Mike -
I openly admit I have fallen into the category of the "Fair Weather Soldier" with respect to Bonneville. I don't believe the type of sustained leadership necessary to pursue the cause is there, and I have some issues with the rhetorical boilerplate of the designated mouthpiece. I do believe we had momentum a year ago, but the last 11 months, starting in Oregon and ending in the recent coup d'etat of the Republican Party, have simply taken the starch out of me. It certainly didn't help our cause that the BLM was able to put together a promotional piece showing what appeared to be a fully functional event.
And realistically, we're in a holding pattern until the study is done.
I'm certainly not looking for a savior in Washington. The recent election and the assentation of the former Speaker of the House to the position as "Chief Planner" - provided he has the ear of the President elect - does not bode well for environmentalists such as myself with regard to restoring the Bonneville Salt Flats International Speedway.

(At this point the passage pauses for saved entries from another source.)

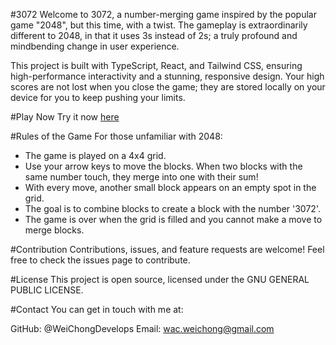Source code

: #3072
Welcome to 3072, a number-merging game inspired by the popular game "2048", but this time, with a twist. The gameplay is extraordinarily different to 2048, in that it uses 3s instead of 2s; a truly profound and mindbending change in user experience.

This project is built with TypeScript, React, and Tailwind CSS, ensuring high-performance interactivity and a stunning, responsive design. Your high scores are not lost when you close the game; they are stored locally on your device for you to keep pushing your limits.

#Play Now
Try it now [here](https://3072.vercel.app/)

#Rules of the Game
For those unfamiliar with 2048:
- The game is played on a 4x4 grid.
- Use your arrow keys to move the blocks. When two blocks with the same number touch, they merge into one with their sum!
- With every move, another small block appears on an empty spot in the grid.
- The goal is to combine blocks to create a block with the number '3072'.
- The game is over when the grid is filled and you cannot make a move to merge blocks.

#Contribution
Contributions, issues, and feature requests are welcome! Feel free to check the issues page to contribute.

#License
This project is open source, licensed under the GNU GENERAL PUBLIC LICENSE.

#Contact
You can get in touch with me at:

GitHub: @WeiChongDevelops
Email: wac.weichong@gmail.com
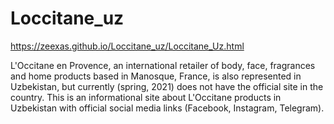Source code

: # Loccitane_uz
https://zeexas.github.io/Loccitane_uz/Loccitane_Uz.html

L'Occitane en Provence, an international retailer of body, face, fragrances and home products based in Manosque, France, is also represented in Uzbekistan, but currently (spring, 2021) does not have the official site in the country.
This is an informational site about L'Occitane products in Uzbekistan with official social media links (Facebook, Instagram, Telegram).
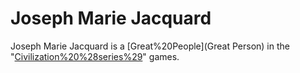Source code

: # Joseph Marie Jacquard

Joseph Marie Jacquard is a [Great%20People](Great Person) in the "[Civilization%20%28series%29](Civilization)" games.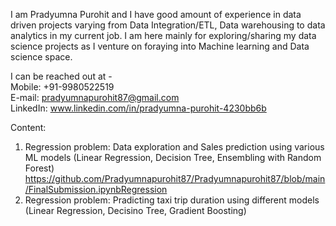 I am Pradyumna Purohit and I have good amount of experience in data driven projects varying from Data Integration/ETL, Data warehousing to data analytics in my current job.
I am here mainly for exploring/sharing my data science projects as I venture on foraying into Machine learning and Data science space.

I can be reached out at - <br />
Mobile:   +91-9980522519 <br />
E-mail:   pradyumnapurohit87@gmail.com <br />
LinkedIn: www.linkedin.com/in/pradyumna-purohit-4230bb6b <br />

Content: <br />

1. Regression problem: Data exploration and Sales prediction using various ML models (Linear Regression, Decision Tree, Ensembling with Random Forest) <br /> https://github.com/Pradyumnapurohit87/Pradyumnapurohit87/blob/main/FinalSubmission.ipynbRegression
2. Regression problem: Pradicting taxi trip duration using different models (Linear Regression, Decisino Tree, Gradient Boosting)

<!---
Pradyumnapurohit87/Pradyumnapurohit87 is a ✨ special ✨ repository because its `README.md` (this file) appears on your GitHub profile.
You can click the Preview link to take a look at your changes.
--->

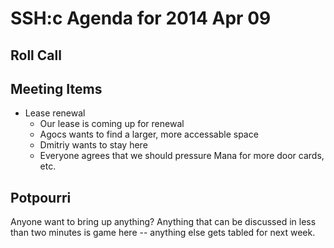 SSH:c Agenda for 2014 Apr 09
============================

Roll Call
---------

Meeting Items
-------------

- Lease renewal
	- Our lease is coming up for renewal
	- Agocs wants to find a larger, more accessable space
	- Dmitriy wants to stay here
	- Everyone agrees that we should pressure Mana for more door cards, etc.



Potpourri
---------

Anyone want to bring up anything? Anything that can be discussed in less than two minutes is game here -- anything else gets tabled for next week.
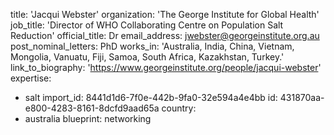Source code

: title: 'Jacqui Webster'
organization: 'The George Institute for Global Health'
job_title: 'Director of WHO Collaborating Centre on Population Salt Reduction'
official_title: Dr
email_address: jwebster@georgeinstitute.org.au
post_nominal_letters: PhD
works_in: 'Australia, India, China, Vietnam, Mongolia, Vanuatu, Fiji, Samoa, South Africa,  Kazakhstan, Turkey.'
link_to_biography: 'https://www.georgeinstitute.org/people/jacqui-webster'
expertise:
  - salt
import_id: 8441d1d6-7f0e-442b-9fa0-32e594a4e4bb
id: 431870aa-e800-4283-8161-8dcfd9aad65a
country:
  - australia
blueprint: networking

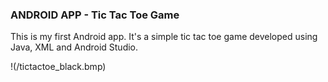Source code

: ### ANDROID APP - Tic Tac Toe Game
This is my first Android app. It's a simple tic tac toe game developed using Java, XML and Android Studio.

!(/tictactoe_black.bmp)



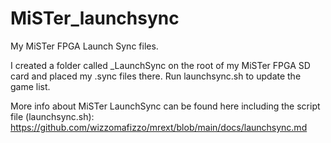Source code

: # MiSTer_launchsync
My MiSTer FPGA Launch Sync files.

I created a folder called _LaunchSync on the root of my MiSTer FPGA SD card and placed my .sync files there.
Run launchsync.sh to update the game list.  

More info about MiSTer LaunchSync can be found here including the script file (launchsync.sh): 
https://github.com/wizzomafizzo/mrext/blob/main/docs/launchsync.md

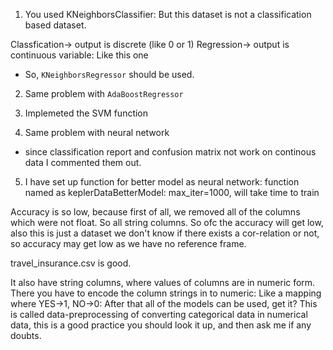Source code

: 1. You used KNeighborsClassifier: But this dataset is not a classification based dataset.

Classfication-> output is discrete (like 0 or 1)
Regression-> output is continuous variable: Like this one

- So, `KNeighborsRegressor` should be used.

2. Same problem with `AdaBoostRegressor`

3. Implemeted the SVM function

4. Same problem with neural network
- since classification report and confusion matrix not work on continous data I commented them out.

5. I have set up function for better model as neural network:
function named as keplerDataBetterModel:
max_iter=1000, will take time to train

Accuracy is so low, because first of all, we removed all of the columns which were not float. 
So all string columns. So ofc the accuracy will get low, also this is just a dataset we don't know if there exists a cor-relation or not, so accuracy may get low as we have no reference frame.

travel_insurance.csv is good.

It also have string columns, where values of columns are in numeric form.
There you have to encode the column strings in to numeric: Like a mapping where YES->1, NO->0: After that all of the models can be used, get it? This is called data-preprocessing of converting categorical data in numerical data, this is a good practice you should look it up, and then ask me if any doubts.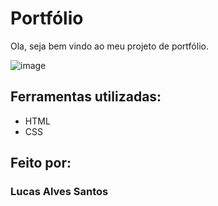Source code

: # Portfólio 
Ola, seja bem vindo ao meu projeto de portfólio.

![image](https://github.com/lucasalvesz01/portifolio/blob/main/ImagemPortfolio.png)

## Ferramentas utilizadas:
* HTML
* CSS

## Feito por:
### Lucas Alves Santos
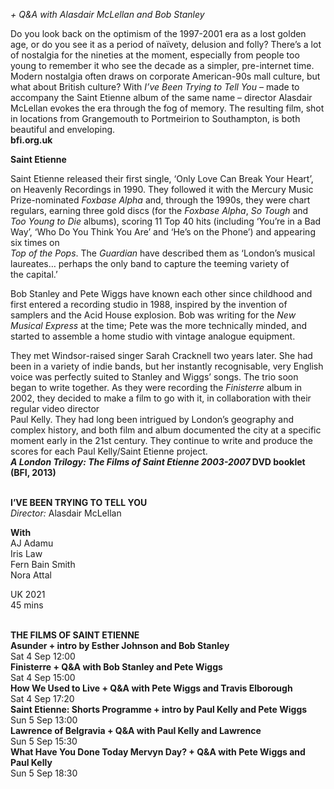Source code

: 
_+ Q&A with Alasdair McLellan and Bob Stanley_

Do you look back on the optimism of the 1997-2001 era as a lost golden age, or do you see it as a period of naïvety, delusion and folly? There’s a lot of nostalgia for the nineties at the moment, especially from people too young to remember it who see the decade as a simpler, pre-internet time. Modern nostalgia often draws on corporate American-90s mall culture, but what about British culture? With _I’ve Been Trying to Tell You_ – made to accompany the Saint Etienne album of the same name – director Alasdair McLellan evokes the era through the fog of memory. The resulting film, shot in locations from Grangemouth to Portmeirion to Southampton, is both beautiful and enveloping.  
**bfi.org.uk**

**Saint Etienne**

Saint Etienne released their first single, ‘Only Love Can Break Your Heart’, on Heavenly Recordings in 1990. They followed it with the Mercury Music Prize-nominated _Foxbase Alpha_ and, through the 1990s, they were chart regulars, earning three gold discs (for the _Foxbase Alpha_, _So Tough_ and _Too Young to Die_ albums), scoring 11 Top 40 hits (including ‘You’re in a Bad Way’, ‘Who Do You Think You Are’ and ‘He’s on the Phone’) and appearing six times on  
_Top of the Pops_. The _Guardian_ have described them as ‘London’s musical laureates… perhaps the only band to capture the teeming variety of  
the capital.’

Bob Stanley and Pete Wiggs have known each other since childhood and first entered a recording studio in 1988, inspired by the invention of samplers and the Acid House explosion. Bob was writing for the _New Musical Express_ at the time; Pete was the more technically minded, and started to assemble a home studio with vintage analogue equipment.

They met Windsor-raised singer Sarah Cracknell two years later. She had been in a variety of indie bands, but her instantly recognisable, very English voice was perfectly suited to Stanley and Wiggs’ songs. The trio soon began to write together. As they were recording the _Finisterre_ album in 2002, they decided to make a film to go with it, in collaboration with their regular video director  
Paul Kelly. They had long been intrigued by London’s geography and complex history, and both film and album documented the city at a specific moment early in the 21st century. They continue to write and produce the scores for each Paul Kelly/Saint Etienne project.  
**_A London Trilogy: The Films of Saint Etienne 2003-2007_ DVD booklet (BFI, 2013)**
<br><br>


**I’VE BEEN TRYING TO TELL YOU**  
_Director:_ Alasdair McLellan

**With**  
AJ Adamu  
Iris Law  
Fern Bain Smith  
Nora Attal

UK 2021  
45 mins
<br><br>


**THE FILMS OF SAINT ETIENNE**<br>
**Asunder + intro by Esther Johnson  and Bob Stanley**<br>
Sat 4 Sep 12:00<br>
**Finisterre + Q&A with Bob Stanley and  Pete Wiggs**<br>
Sat 4 Sep 15:00<br>
**How We Used to Live + Q&A with Pete Wiggs and Travis Elborough**<br>
Sat 4 Sep 17:20<br>
**Saint Etienne: Shorts Programme  + intro by Paul Kelly and Pete Wiggs**<br>
Sun 5 Sep 13:00<br>
**Lawrence of Belgravia + Q&A with Paul Kelly and Lawrence**<br>
Sun 5 Sep 15:30<br>
**What Have You Done Today Mervyn Day?  + Q&A with Pete Wiggs and Paul Kelly**<br>
Sun 5 Sep 18:30<br>
<br>


<!--stackedit_data:
eyJoaXN0b3J5IjpbMTIyMDk5MjEwNF19
-->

I've had this comic strip posted in my basement for 20 years -
http://www.gocomics.com/doonesbury/1996/01/14My memory is long on these issues, and while I fully recognize the need to mine for products that make this modern world what it is today, and the need to make America competitive in the world markets, I think we should also balance those needs against the desires of those who have traditionally used places such as Bonneville for recreation.
My fear is that we will be viewed as standing in the way of making America great again. It's my hope that we are recognized as a component of that greatness.
Maintaining lease agreements with marginally profitable companies, utilizing third-world extraction technologies that leave the surrounding environment blighted, in order to compete in a market of cheap, internationally traded commodities is not a strategy for greatness.
My views are always evolving, and I know things change, but today, I am not optimistic.